The Birth of Porn Valley: 2
In a way, the adult industry was a latecomer to the Valley.
"Hollywood hasn't been in Hollywood since the 1940s," Douglas said. "[By then], most of the big studios were in the Valley."
To make films or videos, the adult industry needed the same infrastructure as Hollywood, and there was plenty of it available.
"Even when Hollywood was at its peak, there was an enormous amount of underutilized infrastructure," Douglas said.
Unionized grips, electricians and camera operators, who normally made their living working on big-budget Hollywood movies, picked up extra cash moonlighting on the non-union porn productions.
"We used the same facilities, the same people, the same everything," recalled Raymond Pistol, of Las Vegas-based Arrow Video, who got his start in the adult industry in Hollywood in the 1970s. "That's why we never went to Branson, Mo., or some place like that. We needed everything Hollywood had."
"There was an enormous amount of crossover, as there is now," Epstein said. "My crews were often mainstream crews, and it usually worked to everybody's advantage."
But there was another, sadder reality that drew the industry to the Valley, some say.
"The Valley was where everybody went who didn't make it in Hollywood," said one industry insider who requested anonymity. "If you were an actress and you weren't cutting it in Hollywood, you went to the Valley. That's where you lived. That's where you worked. And the industry — I don't want to use the word 'exploit,' but that's what it was — the industry exploited that."
California Here They Come
"California is where people come to be stars," Margold said. "My line was, 'I'll start you off as hamburger, and I'll work you up to filet mignon.'"
World Modeling's South denies that the industry preyed on hungry, failed actresses.
"You always had a very, very small amount of failed movie stars," he said. "Most of the girls had never worked in movies; they just saw our ads [in newspapers] for figure models and it piqued their curiosity.
"We used to get 30 or 40 girls a week," South added.
In the late 1970s and early '80s, World Modeling ran ads in most of the local newspapers, including the Daily News and the Santa Monica Evening Outlook.

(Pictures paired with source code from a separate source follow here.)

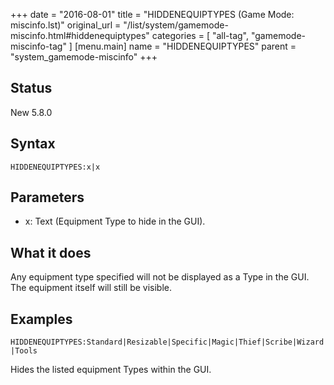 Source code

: +++
date = "2016-08-01"
title = "HIDDENEQUIPTYPES (Game Mode: miscinfo.lst)"
original_url = "/list/system/gamemode-miscinfo.html#hiddenequiptypes"
categories = [ "all-tag", "gamemode-miscinfo-tag" ]
[menu.main]
    name = "HIDDENEQUIPTYPES"
    parent = "system_gamemode-miscinfo"
+++

## Status

New 5.8.0

## Syntax

`HIDDENEQUIPTYPES:x|x`

## Parameters

-   x: Text (Equipment Type to hide in the GUI).



What it does
------------

Any equipment type specified will not be displayed as a Type in the GUI.
The equipment itself will still be visible.

Examples
--------

`HIDDENEQUIPTYPES:Standard|Resizable|Specific|Magic|Thief|Scribe|Wizard|Tools`

Hides the listed equipment Types within the GUI.

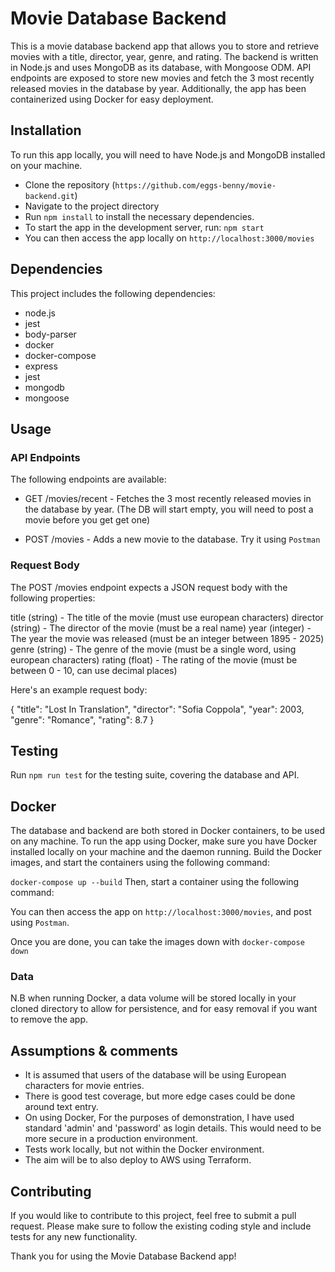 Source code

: # Movie Database Backend
This is a movie database backend app that allows you to store and retrieve movies with a title, director, year, genre, and rating. The backend is written in Node.js and uses MongoDB as its database, with Mongoose ODM. API endpoints are exposed to store new movies and fetch the 3 most recently released movies in the database by year. Additionally, the app has been containerized using Docker for easy deployment.

## Installation
To run this app locally, you will need to have Node.js and MongoDB installed on your machine.
- Clone the repository (`https://github.com/eggs-benny/movie-backend.git`)
- Navigate to the project directory
- Run `npm install` to install the necessary dependencies.
- To start the app in the development server, run: `npm start`
- You can then access the app locally on `http://localhost:3000/movies`

## Dependencies
This project includes the following dependencies:

- node.js
- jest
- body-parser
- docker
- docker-compose
- express
- jest
- mongodb
- mongoose

## Usage
### API Endpoints
The following endpoints are available:

- GET /movies/recent - Fetches the 3 most recently released movies in the database by year. (The DB will start empty, you will need to post a movie before you get get one)

- POST /movies - Adds a new movie to the database. Try it using `Postman`

### Request Body
The POST /movies endpoint expects a JSON request body with the following properties:

title (string) - The title of the movie (must use european characters)
director (string) - The director of the movie (must be a real name)
year (integer) - The year the movie was released (must be an integer between 1895 - 2025)
genre (string) - The genre of the movie (must be a single word, using european characters)
rating (float) - The rating of the movie (must be between 0 - 10, can use decimal places)

Here's an example request body:

{
  "title": "Lost In Translation",
  "director": "Sofia Coppola",
  "year": 2003,
  "genre": "Romance",
  "rating": 8.7
}

## Testing
Run `npm run test` for the testing suite, covering the database and API.

## Docker
The database and backend are both stored in Docker containers, to be used on any machine.
To run the app using Docker, make sure you have Docker installed locally on your machine and the daemon running.
Build the Docker images, and start the containers using the following command:

`docker-compose up --build`
Then, start a container using the following command:

You can then access the app on `http://localhost:3000/movies`, and post using `Postman`.

Once you are done, you can take the images down with `docker-compose down`

### Data
N.B when running Docker, a data volume will be stored locally in your cloned directory to allow for persistence, and for easy removal if you want to remove the app.

## Assumptions & comments
- It is assumed that users of the database will be using European characters for movie entries.
- There is good test coverage, but more edge cases could be done around text entry.
- On using Docker, For the purposes of demonstration, I have used standard 'admin' and 'password' as login details. This would need to be more secure in a production environment.
- Tests work locally, but not within the Docker environment.
- The aim will be to also deploy to AWS using Terraform.

## Contributing
If you would like to contribute to this project, feel free to submit a pull request.
Please make sure to follow the existing coding style and include tests for any new functionality.

Thank you for using the Movie Database Backend app!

The Internet thinned the talent pool, South said.
"Now, we get maybe 10 or 15 [girls] a week," South said.
The first porn films produced in the Valley were shot in Van Nuys and Reseda, just over the hill from Beverly Hills. But as the Valley's population increased and the industry grew, adult film companies were forced to move farther from Hollywood and Beverly Hills. And while dozens of companies are scattered across the Valley, most of the biggest settled in Chatsworth.
"We were looking for the maximum amount of space for the minimum amount of money," Margold said. "I've always said, if we could figure out how to use an eradicative field, we would. Who knows, we may invade Simi Valley next."
At the time, Valley residents were known to be white Republicans. Those who didn't work in the movie industry, worked in Southern California's huge aerospace industry. But adult industry pioneers said they never clashed with their neighbors.
"We used the same argument on them that we make to our legislators in Sacramento now," Epstein said. "Dollars and cents."
Douglas added that the industry's rootless past makes it very agile.
"One of the things that is striking about the adult industry, then and now, is that although it is a significant fraction of the entertainment industry in the United States — it's the size of the recording industry — it's a bunch of small businesses," he said. "I don't think there are more than one or two $200 million players. When they went to the Valley, relocating involved next to nothing. The adult industry really has no center."
Many industry insiders believe the industry is undergoing another major shift, and some wonder how much longer they will need massive warehouses to store product and production equipment. Digitized content requires a fraction of the space of videotapes.
Sex toy manufacturers, one of the most space-demanding parts of the business, already have started to look for much cheaper facilities outside of the Valley.
California Exotic Novelties, one of the biggest sex toy manufactures, is now located in the Inland Empire, California's fastest-growing region. Arrow Video's business now is centered on transferring content from VHS format to DVD. Pistol, Arrow's owner, moved the company to Las Vegas, another fast-growing region, because he no longer needed the legal protections California law provides porn producers.
"The dynamics will change," Epstein predicted. "We'll have fiber optics, we'll take up less space and the business will evolve."